The height is 32 inches, I'm 5'8ish...so I stood up most of the time only having to squat periodically for her feet/legs. No, it doesn't adjust unless I wanted to buy something to put under it to make it higher... Much much better than what I was using! (A folding table from BJ's) I have a small stool that I forgot to use this time, but it was definately easier on my back and knees. I used to sit on my knees to blow dry her! lol, shew.....never again.

I think they do have tables that adjust in height at P.edge, but they are a bit higher $.

Kara


----------



## Laurief (Nov 7, 2006)

Karen & Amanda, so do you really like the pink swivel table? I might consider that but am a little afraid it might be too small for my guys. They are 15-17 lbs. what do you think?


----------



## Havtahava (Aug 20, 2006)

Thumperlove said:


> The air flow isn't as strong as I"d thought it would be (reading other people's comments on air force dryers) But its a cheaper model. I guess I'm okay with that, because I like to dry Gucci's hair straight and would rather dry her one place at a time.


Kara, as Gucci's hair gets longer, you'll probably be glad the force isn't too much. Several people have told me that they were sorry they got a dryer that was too strong because it blew hard enought to create mats in the hair as they were drying.


----------



## mckennasedona (Feb 20, 2007)

I love, love, love my grooming table. I'm about 5'6 and it's just the right height for me. I can easily brush almost any part of the girls (except their tummies. I can't get them to lie on their backs on the table). Now, all I need is one of those bathing tubs and I'm all set to save tons of $$ on grooming!! 

Susan


----------



## marjrc (Jan 13, 2007)

Thumperlove said:


> I bought this one:
> 
> https://www.petedge.com/catalog/pro...=0&parentCategoryId=0&productVariantId=128822
> 
> ...


That's the same table I have! I'm glad you like it, Kara.

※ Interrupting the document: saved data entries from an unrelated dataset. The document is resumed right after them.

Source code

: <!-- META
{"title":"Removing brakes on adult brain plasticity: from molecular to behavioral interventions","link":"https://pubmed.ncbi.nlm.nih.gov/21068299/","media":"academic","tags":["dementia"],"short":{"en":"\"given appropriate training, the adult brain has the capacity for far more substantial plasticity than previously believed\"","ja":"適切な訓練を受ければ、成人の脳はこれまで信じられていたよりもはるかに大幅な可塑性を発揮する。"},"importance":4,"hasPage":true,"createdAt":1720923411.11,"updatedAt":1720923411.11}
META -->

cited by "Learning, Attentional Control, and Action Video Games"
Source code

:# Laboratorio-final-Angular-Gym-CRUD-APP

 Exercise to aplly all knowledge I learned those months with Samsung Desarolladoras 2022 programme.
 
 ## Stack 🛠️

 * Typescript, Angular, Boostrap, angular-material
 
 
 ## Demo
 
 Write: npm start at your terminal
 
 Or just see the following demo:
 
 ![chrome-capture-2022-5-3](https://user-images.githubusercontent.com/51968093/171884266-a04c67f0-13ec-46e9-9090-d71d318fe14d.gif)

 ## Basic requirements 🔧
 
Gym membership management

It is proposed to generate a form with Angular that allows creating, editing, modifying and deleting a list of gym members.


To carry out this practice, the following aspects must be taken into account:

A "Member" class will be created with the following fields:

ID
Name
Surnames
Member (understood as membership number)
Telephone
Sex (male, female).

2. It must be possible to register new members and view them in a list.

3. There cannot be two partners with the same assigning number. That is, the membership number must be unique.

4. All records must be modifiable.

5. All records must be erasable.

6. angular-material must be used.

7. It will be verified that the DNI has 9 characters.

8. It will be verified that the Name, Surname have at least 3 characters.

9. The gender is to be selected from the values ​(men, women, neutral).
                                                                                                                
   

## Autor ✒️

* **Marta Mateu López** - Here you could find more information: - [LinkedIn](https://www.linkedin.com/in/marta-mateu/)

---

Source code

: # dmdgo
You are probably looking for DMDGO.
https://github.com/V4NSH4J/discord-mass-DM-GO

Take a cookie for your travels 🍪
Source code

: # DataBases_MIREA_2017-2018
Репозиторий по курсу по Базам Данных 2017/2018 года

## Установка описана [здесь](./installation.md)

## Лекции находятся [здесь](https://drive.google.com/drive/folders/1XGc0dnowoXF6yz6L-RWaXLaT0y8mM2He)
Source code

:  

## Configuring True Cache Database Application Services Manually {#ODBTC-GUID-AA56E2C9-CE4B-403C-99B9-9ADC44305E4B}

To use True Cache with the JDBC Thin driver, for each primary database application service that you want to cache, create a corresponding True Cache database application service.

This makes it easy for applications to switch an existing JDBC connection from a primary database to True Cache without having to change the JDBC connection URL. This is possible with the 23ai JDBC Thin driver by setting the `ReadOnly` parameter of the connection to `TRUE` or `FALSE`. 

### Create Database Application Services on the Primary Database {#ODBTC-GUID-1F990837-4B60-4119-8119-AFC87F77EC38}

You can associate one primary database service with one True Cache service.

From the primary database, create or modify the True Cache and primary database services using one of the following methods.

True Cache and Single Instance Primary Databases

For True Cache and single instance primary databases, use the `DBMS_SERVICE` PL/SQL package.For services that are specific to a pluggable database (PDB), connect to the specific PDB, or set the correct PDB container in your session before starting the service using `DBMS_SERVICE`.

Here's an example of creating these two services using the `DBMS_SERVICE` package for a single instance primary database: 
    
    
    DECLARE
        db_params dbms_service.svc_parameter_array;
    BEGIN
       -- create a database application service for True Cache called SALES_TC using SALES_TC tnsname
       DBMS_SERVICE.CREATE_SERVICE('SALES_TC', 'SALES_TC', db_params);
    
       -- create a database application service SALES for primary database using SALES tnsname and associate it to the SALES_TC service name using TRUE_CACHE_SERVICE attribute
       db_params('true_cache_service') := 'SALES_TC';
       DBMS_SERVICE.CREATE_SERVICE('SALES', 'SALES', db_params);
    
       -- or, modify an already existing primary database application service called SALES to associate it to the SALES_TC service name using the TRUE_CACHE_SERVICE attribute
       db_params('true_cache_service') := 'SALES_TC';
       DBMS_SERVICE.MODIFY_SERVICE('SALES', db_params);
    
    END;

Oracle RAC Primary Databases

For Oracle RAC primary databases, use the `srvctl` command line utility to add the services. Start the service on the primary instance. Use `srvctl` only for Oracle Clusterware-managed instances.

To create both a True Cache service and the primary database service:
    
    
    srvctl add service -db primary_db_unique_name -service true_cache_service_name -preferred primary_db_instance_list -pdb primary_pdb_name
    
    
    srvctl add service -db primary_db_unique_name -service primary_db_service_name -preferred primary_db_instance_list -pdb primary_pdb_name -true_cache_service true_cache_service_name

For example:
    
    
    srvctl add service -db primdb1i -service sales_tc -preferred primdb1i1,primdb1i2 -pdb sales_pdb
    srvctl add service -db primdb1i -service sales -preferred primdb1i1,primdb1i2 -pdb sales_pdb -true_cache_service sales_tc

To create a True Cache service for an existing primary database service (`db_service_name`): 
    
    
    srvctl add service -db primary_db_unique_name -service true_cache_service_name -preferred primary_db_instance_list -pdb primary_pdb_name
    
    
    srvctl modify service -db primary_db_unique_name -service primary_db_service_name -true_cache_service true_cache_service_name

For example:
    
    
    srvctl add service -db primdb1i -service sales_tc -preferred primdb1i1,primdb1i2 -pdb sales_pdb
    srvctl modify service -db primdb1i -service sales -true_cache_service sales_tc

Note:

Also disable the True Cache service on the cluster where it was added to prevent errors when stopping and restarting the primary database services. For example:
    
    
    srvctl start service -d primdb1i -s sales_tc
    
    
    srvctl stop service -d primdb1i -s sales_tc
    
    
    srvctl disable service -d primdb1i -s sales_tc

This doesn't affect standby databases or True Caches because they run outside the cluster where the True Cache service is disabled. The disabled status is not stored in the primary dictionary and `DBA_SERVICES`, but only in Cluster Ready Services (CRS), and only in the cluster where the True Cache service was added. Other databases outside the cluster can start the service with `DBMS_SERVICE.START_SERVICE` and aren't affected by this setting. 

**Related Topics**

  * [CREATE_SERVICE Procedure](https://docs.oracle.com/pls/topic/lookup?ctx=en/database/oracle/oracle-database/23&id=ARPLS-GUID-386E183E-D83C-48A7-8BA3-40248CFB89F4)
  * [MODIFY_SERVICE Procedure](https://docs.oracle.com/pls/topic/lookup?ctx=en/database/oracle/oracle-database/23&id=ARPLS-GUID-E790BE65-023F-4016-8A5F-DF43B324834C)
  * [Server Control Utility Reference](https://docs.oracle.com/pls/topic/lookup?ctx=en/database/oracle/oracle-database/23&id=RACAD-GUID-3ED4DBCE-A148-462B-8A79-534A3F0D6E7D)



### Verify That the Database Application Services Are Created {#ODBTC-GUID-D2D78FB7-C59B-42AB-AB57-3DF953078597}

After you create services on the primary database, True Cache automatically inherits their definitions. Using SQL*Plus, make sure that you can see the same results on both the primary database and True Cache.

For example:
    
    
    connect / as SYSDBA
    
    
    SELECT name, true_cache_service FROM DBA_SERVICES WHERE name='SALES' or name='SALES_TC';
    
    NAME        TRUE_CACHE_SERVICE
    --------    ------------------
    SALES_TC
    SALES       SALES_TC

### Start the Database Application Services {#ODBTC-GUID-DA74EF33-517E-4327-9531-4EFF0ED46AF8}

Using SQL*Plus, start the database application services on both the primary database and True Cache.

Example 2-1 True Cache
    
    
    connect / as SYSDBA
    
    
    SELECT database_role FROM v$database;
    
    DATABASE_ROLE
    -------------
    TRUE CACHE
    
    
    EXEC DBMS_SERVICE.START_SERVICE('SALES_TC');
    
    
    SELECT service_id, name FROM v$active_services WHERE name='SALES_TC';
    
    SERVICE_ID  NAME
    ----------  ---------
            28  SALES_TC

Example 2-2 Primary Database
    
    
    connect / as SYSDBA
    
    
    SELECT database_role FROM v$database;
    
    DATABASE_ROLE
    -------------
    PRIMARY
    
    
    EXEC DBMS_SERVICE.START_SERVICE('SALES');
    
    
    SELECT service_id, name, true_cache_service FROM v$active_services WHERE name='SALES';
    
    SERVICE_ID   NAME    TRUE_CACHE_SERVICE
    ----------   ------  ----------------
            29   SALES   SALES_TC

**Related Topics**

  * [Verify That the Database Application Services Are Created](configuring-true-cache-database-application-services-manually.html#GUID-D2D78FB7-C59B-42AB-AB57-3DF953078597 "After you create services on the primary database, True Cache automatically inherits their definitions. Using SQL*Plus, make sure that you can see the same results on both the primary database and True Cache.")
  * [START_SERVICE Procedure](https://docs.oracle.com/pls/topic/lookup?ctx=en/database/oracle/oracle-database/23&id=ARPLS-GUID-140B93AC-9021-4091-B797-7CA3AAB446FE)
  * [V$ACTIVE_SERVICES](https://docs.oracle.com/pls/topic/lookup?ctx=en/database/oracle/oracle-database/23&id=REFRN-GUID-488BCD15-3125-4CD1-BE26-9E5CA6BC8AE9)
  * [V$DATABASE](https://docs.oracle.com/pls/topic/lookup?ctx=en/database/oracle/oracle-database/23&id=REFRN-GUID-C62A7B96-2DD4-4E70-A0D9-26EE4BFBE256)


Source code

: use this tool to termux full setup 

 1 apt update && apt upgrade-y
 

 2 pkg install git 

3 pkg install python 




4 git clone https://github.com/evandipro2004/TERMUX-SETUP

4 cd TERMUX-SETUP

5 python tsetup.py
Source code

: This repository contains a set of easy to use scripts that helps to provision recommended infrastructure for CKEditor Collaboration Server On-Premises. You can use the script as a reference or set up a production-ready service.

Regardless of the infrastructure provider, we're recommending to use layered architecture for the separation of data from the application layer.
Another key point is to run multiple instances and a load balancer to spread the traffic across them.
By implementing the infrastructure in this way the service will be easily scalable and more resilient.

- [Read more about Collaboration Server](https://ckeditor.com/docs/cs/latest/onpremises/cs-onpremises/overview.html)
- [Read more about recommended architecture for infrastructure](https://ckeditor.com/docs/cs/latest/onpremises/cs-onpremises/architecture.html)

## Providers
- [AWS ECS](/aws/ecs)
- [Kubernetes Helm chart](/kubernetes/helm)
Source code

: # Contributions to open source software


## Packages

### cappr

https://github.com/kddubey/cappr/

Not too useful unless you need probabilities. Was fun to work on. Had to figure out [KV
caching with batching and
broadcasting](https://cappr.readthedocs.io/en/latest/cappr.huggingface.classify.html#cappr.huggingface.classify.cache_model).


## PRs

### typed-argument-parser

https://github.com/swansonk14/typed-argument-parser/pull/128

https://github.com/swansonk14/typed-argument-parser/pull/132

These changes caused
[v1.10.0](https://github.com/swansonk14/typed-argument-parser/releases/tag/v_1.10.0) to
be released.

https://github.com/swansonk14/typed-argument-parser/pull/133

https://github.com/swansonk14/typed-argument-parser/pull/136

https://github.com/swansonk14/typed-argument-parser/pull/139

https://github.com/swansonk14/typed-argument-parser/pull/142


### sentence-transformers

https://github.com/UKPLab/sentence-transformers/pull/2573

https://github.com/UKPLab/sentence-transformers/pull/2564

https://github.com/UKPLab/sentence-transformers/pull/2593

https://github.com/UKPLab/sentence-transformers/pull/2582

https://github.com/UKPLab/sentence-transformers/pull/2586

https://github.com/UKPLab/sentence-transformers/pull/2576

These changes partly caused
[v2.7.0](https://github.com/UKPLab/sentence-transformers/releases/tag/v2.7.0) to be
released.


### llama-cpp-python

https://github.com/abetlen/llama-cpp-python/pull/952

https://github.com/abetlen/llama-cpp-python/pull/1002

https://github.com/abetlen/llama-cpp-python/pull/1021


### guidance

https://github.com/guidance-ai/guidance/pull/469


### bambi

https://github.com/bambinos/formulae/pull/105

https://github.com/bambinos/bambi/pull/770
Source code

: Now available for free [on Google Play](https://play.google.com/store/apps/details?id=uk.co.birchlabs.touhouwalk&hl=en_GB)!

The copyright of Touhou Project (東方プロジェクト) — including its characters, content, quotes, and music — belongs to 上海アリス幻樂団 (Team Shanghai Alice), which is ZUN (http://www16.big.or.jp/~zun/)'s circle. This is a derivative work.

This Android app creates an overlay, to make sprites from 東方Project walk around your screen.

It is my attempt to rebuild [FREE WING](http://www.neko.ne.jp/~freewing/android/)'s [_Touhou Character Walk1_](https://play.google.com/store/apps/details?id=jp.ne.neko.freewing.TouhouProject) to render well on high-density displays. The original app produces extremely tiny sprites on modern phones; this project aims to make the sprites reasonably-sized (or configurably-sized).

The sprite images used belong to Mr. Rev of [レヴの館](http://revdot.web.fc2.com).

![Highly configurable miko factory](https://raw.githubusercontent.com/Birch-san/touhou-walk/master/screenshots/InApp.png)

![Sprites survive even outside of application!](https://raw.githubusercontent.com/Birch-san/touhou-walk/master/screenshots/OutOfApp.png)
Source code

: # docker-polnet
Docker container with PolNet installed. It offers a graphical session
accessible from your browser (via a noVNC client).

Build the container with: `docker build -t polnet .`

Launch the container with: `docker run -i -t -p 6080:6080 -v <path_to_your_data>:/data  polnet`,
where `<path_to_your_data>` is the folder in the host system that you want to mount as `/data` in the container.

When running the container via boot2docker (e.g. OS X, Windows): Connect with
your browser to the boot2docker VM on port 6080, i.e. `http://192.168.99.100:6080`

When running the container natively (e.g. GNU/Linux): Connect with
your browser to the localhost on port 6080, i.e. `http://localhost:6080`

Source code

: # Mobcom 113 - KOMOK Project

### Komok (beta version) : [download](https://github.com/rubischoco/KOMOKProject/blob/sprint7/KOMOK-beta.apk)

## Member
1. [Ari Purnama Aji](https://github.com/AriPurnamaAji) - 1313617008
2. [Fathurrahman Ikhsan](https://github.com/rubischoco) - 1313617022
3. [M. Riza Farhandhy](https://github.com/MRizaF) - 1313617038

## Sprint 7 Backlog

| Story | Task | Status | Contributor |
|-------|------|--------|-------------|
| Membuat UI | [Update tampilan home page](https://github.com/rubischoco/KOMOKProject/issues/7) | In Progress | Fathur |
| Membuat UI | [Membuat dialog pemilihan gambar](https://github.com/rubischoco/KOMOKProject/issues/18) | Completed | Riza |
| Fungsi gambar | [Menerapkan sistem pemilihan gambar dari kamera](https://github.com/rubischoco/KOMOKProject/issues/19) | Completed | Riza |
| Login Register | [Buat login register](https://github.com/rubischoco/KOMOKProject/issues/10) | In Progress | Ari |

Laurie, I didn't get that swivel table top because Ricky, like your guys, is a big Hav. He's 15.5 lbs, and quite tall and long. I knew it wouldn't work, though it would have been perfect for Sammy.

I will try to take a pic of my guys on my new table.


----------



## ama0722 (Nov 28, 2006)

Okay, here are the photos! First of all, I love the way I can spin it around and do Dora's back side, etc. I don't have to move around it. I think if I had more space, I would have it on a large table so I could keep all my stuff next to it. When I groom Isabelle I just put all the products on the spin table with her. Dora is bigger so I took the photos with Dora. It is good because I don't want her to move around though. She does agility and is very aware of her body so she hasn't fallen off. When I blow dry her, if she could run, she would!


Amanda


----------



## marjrc (Jan 13, 2007)

I LOVE DORA !!!!! Too cute!


----------



## Thumper (Feb 18, 2007)

Havtahava said:


> Kara, as Gucci's hair gets longer, you'll probably be glad the force isn't too much. Several people have told me that they were sorry they got a dryer that was too strong because it blew hard enought to create mats in the hair as they were drying.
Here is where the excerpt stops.